Monday, May 6, 2019

Pandas - 30 (Advanced Data Aggregation)

Advanced Data Aggregation uses functions like transform() and apply() which allow us to perform many kinds of group operations, some very complex.  See the following program which aims to bring together in the same dataframe the following: the dataframe of origin (the one containing the data) and that obtained by the calculation of group aggregation, for example, the sum:

import pandas as pd
import numpy as np

mydataframe = pd.DataFrame({ 'color': ['white','red','green','red','green'],
                                'price1' : [5.56,4.20,1.30,0.56,2.75],
                                'price2' : [4.75,4.12,1.60,0.75,3.15]})
                               
print('\nThe original dataframe\n')
print(mydataframe,'\n')

sums = mydataframe.groupby('color').sum().add_prefix('tot_')

print(sums,'\n')
print(pd.merge(mydataframe,sums,left_on='color',right_index=True),'\n')

print(mydataframe.groupby('color').transform(np.sum).add_prefix('tot_'),'\n')


The output of the program is shown below:

The original dataframe

   color  price1  price2
0  white    5.56    4.75
1    red    4.20    4.12
2  green    1.30    1.60
3    red    0.56    0.75
4  green    2.75    3.15

       tot_price1  tot_price2
color
green        4.05        4.75
red          4.76        4.87
white        5.56        4.75

   color  price1  price2  tot_price1  tot_price2
0  white    5.56    4.75        5.56        4.75
1    red    4.20    4.12        4.76        4.87
3    red    0.56    0.75        4.76        4.87
2  green    1.30    1.60        4.05        4.75
4  green    2.75    3.15        4.05        4.75

   tot_price1  tot_price2
0        5.56        4.75
1        4.76        4.87
2        4.05        4.75
3        4.76        4.87
4        4.05        4.75

------------------
(program exited with code: 0)

Press any key to continue . . .


As seen in the output, using the merge() can add the results of the aggregation in each line of the
dataframe to start. This can also be achieved by using transform(). This function performs aggregation as we have seen before, but at the same time shows the values calculated based on the key value on each line of the dataframe to start.

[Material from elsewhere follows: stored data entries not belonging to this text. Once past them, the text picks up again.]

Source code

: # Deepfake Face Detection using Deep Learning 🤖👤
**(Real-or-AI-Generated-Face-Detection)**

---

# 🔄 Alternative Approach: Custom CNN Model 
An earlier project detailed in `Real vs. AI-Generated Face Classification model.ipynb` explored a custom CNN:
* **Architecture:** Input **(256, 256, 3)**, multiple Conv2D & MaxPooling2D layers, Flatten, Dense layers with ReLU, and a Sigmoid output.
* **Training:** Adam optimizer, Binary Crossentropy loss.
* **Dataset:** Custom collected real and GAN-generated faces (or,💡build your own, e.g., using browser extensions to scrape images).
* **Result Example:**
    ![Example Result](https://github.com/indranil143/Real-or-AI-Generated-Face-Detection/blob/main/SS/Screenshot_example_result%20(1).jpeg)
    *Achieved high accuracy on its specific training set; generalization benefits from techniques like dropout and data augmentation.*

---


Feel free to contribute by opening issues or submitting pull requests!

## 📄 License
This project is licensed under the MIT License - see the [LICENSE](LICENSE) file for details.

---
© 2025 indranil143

The transform() method is a more specialized function that has very specific requirements: the function passed as an argument must produce a single scalar value (aggregation) to be broadcasted.


The method to cover more general GroupBy is applicable to apply(). This method applies in its entirety the split-apply-combine scheme. In fact, this function divides the object into parts in order to be manipulated, invokes the passage of functions on each piece, and then tries to chain together the various parts. See the following program:

import pandas as pd
import numpy as np

mydataframe = pd.DataFrame({ 'color': ['white','black','white','white','black','black'],
                                'status':['up','up','down','down','down','up'],
                                'value1':[12.33,14.55,22.34,27.84,23.40,18.33],
                                'value2':[11.23,31.80,29.99,31.18,18.25,22.44]})                              
                              
                              
print('\nThe original dataframe\n')
print(mydataframe,'\n')

print(mydataframe.groupby(['color','status']).apply( lambda x: x.max()),'\n')
reindex = {0: 'first',1: 'second',2: 'third',3: 'fourth',4: 'fifth'}
recolumn = {'item':'object','price': 'value'}
print(mydataframe.rename(index=reindex, columns=recolumn),'\n')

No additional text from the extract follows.